New Brunswick

Elections NB reports technical glitches at 3 polling stations

At least three ridings reported problems with tabulation machines as people came out to vote in the provincial election Monday.

Tabulation machines are located in greater Saint John and the north side of Fredericton

Voters were having issues with three tabulation machines on Monday. (CBC)

At least three ridings reported problems with tabulation machines as people came out to vote in the provincial election Monday.

"Like anything, we've experienced a few startup issues … some are operator error-related," said Paul Harpelle, a spokesperson for Elections New Brunswick. "Others it was just the involvement of not properly assembling the tabulation box that it sits on."

For the New Brunswick election, tabulation machines were brought in from Ontario, where they were used in the provincial election earlier this year.

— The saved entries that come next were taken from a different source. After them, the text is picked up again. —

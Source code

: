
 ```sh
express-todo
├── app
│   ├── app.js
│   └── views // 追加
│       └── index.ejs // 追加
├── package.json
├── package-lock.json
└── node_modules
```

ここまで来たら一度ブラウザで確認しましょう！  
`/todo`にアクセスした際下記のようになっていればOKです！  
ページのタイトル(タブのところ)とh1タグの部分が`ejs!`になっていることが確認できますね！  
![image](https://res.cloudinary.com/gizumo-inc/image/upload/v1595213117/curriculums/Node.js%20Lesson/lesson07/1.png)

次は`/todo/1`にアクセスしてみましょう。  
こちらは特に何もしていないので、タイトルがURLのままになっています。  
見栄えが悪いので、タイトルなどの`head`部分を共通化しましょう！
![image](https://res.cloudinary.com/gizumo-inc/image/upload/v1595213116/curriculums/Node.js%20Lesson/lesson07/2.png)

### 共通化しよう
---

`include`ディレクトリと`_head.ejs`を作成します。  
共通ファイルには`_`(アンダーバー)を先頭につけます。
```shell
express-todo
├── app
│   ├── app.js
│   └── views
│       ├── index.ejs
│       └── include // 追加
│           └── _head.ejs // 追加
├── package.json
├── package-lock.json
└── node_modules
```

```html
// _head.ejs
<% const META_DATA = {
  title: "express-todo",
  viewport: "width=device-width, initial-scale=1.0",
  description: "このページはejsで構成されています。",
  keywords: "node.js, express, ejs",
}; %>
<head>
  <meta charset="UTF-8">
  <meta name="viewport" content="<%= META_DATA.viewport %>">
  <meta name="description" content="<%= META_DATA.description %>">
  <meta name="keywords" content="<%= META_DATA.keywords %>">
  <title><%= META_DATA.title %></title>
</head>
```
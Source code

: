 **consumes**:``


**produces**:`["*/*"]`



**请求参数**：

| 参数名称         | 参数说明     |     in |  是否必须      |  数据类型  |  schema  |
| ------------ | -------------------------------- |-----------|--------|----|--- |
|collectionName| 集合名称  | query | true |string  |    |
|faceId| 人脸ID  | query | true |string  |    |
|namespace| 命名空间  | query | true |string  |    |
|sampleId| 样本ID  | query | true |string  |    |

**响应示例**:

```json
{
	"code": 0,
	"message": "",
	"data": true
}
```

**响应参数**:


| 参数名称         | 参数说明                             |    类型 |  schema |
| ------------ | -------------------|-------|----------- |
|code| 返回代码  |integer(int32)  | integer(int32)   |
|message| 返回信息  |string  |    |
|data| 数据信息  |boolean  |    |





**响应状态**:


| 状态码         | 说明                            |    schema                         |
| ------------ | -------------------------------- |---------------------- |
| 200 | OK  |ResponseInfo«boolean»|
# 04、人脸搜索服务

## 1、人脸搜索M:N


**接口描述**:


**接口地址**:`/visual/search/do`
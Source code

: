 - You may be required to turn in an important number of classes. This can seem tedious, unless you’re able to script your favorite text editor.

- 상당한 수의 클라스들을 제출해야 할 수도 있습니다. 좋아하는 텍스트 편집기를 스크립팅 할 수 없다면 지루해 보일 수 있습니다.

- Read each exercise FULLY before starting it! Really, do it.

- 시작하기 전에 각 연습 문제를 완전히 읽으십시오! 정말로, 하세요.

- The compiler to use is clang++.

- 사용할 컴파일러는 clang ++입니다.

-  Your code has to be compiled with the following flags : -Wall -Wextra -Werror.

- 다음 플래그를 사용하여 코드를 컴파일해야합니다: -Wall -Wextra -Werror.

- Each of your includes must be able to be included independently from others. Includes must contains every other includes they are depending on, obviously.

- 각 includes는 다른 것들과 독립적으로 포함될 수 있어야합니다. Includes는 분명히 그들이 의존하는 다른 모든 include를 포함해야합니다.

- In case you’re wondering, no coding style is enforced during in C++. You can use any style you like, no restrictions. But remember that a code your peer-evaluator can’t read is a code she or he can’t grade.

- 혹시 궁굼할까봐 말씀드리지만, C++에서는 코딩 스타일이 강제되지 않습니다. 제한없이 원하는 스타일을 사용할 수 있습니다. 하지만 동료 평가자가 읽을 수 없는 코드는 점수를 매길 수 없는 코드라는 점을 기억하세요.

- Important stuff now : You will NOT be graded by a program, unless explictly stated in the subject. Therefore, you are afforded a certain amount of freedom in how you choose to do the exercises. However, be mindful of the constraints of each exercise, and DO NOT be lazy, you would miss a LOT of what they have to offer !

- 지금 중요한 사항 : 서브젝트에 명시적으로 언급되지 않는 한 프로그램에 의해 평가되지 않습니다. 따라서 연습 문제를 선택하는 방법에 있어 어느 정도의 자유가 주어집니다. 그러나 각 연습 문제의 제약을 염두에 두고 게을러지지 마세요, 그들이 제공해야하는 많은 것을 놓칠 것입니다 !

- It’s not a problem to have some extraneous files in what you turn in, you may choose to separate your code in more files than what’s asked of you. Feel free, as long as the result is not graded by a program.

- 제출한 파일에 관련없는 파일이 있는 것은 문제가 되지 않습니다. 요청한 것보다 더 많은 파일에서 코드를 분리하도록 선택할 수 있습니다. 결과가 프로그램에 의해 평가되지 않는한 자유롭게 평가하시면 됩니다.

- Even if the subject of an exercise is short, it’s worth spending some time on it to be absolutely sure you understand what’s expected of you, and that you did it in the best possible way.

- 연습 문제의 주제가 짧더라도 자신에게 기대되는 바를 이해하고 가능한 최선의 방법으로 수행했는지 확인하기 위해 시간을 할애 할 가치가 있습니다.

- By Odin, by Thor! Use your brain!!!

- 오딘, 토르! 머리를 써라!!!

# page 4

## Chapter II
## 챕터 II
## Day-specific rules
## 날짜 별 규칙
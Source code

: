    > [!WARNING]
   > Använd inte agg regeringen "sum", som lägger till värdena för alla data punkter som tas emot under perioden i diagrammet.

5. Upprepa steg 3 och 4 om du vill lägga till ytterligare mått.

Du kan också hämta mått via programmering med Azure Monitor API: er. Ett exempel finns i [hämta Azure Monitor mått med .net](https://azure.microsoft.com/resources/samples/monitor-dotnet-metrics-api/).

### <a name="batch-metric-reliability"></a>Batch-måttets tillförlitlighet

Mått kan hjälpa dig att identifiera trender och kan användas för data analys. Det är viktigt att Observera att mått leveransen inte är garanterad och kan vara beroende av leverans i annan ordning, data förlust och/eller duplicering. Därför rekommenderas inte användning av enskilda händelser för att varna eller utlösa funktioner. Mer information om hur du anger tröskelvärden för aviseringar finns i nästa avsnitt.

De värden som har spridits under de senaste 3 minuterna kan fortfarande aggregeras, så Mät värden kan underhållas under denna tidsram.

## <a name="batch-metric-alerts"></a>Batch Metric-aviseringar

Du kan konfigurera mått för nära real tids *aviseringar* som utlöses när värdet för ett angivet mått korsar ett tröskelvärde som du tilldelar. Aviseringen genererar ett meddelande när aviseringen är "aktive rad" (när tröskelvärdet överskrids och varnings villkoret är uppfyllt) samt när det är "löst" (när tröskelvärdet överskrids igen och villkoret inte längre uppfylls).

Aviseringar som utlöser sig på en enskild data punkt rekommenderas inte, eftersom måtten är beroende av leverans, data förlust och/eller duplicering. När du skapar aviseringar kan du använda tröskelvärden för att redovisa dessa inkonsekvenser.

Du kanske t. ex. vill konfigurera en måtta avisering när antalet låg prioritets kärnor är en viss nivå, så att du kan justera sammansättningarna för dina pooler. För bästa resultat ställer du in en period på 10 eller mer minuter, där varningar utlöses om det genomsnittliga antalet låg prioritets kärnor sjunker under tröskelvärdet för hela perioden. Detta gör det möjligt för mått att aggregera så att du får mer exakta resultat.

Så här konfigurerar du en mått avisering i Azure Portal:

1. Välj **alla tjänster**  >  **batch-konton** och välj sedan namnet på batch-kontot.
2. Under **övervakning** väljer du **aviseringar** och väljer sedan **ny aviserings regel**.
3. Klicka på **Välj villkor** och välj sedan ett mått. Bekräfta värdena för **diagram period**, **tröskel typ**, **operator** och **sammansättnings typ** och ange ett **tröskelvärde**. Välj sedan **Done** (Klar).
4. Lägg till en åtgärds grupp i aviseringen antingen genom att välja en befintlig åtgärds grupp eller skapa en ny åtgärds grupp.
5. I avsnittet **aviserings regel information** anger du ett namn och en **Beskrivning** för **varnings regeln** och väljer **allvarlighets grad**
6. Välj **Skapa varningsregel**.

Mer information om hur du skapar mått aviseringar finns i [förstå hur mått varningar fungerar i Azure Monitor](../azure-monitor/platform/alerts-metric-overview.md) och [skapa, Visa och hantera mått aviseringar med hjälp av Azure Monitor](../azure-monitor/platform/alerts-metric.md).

In Fredericton, Harpelle said one of the tabulators was not working at a church on the city's north side. 

"They followed the normal procedure, which is to allow voters to deposit their ballots in an auxiliary slot in the ballot box that tabulator sits on," he said.  

Harpelle didn't know why the machine stopped working but said it was replaced with a new machine a short time later.

Easy fix 

In Hampton and Saint John Harbour, two ridings in the greater Saint John area, also issues with the tabulation machines throughout the day.

For one of the machines, Harpelle said, the assembly of the ballot box that the tabulator sits on was not "done correctly."

"As a result, ballots were not able to pass through the machine and drop into the box," he said. "In that case, they required utilizing the auxiliary slot."  

Harpelle said this can be a common problem, and it was fixed over the phone.

An individual also mistakenly shut down another machine, which resulted in closing a poll instead of opening it. This meant 61 ballots were put into the auxiliary slot, while Elections New Brunswick worked to get the machine up and running again. 

"When you have 400 plus machines in the field, it's not that unusual that you will have some hiccups along the way," he said.

Machine crisis of 2014

After polls closed on election night in 2014, results started coming in but then suddenly stopped.

Elections New Brunswick stopped updating its results website for more than 90 minutes and by 11 p.m. no riding had 100 per cent of the votes counted.

After the election night debacle, Dominion Voting Systems, the company that provided tabulation machines in the 2014 election and was doing so again this year, blamed the lack of results on an "off-the-shelf computer program" that malfunctioned.

Elections New Brunswick said it didn't expect those problems this year.